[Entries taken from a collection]
+ + + +

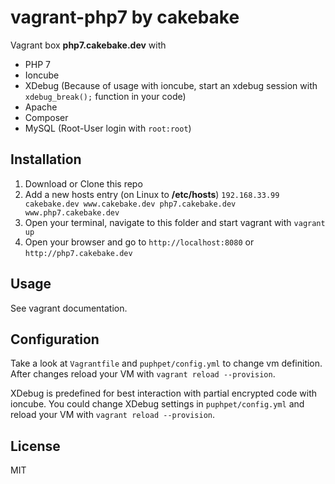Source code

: vagrant-php7 by cakebake
========================

Vagrant box **php7.cakebake.dev** with

-	PHP 7
-	Ioncube
-	XDebug (Because of usage with ioncube, start an xdebug session with `xdebug_break();` function in your code)
-	Apache
-	Composer
-	MySQL (Root-User login with `root:root`\)

Installation
------------

1.	Download or Clone this repo
2.	Add a new hosts entry (on Linux to **/etc/hosts**) `192.168.33.99 cakebake.dev www.cakebake.dev php7.cakebake.dev www.php7.cakebake.dev`
3.	Open your terminal, navigate to this folder and start vagrant with `vagrant up`
4.	Open your browser and go to `http://localhost:8080` or `http://php7.cakebake.dev`

Usage
-----

See vagrant documentation.

Configuration
-------------

Take a look at `Vagrantfile` and `puphpet/config.yml` to change vm definition. After changes reload your VM with `vagrant reload --provision`.

XDebug is predefined for best interaction with partial encrypted code with ioncube. You could change XDebug settings in `puphpet/config.yml` and reload your VM with `vagrant reload --provision`.

License
-------

MIT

+ + + +

### [DIRECTIONS]
Return each line above where the word "start" shows up.

### [SOLUTION FOR THIS TASK]
-	XDebug (Because of usage with ioncube, start an xdebug session with `xdebug_break();` function in your code)
3.	Open your terminal, navigate to this folder and start vagrant with `vagrant up`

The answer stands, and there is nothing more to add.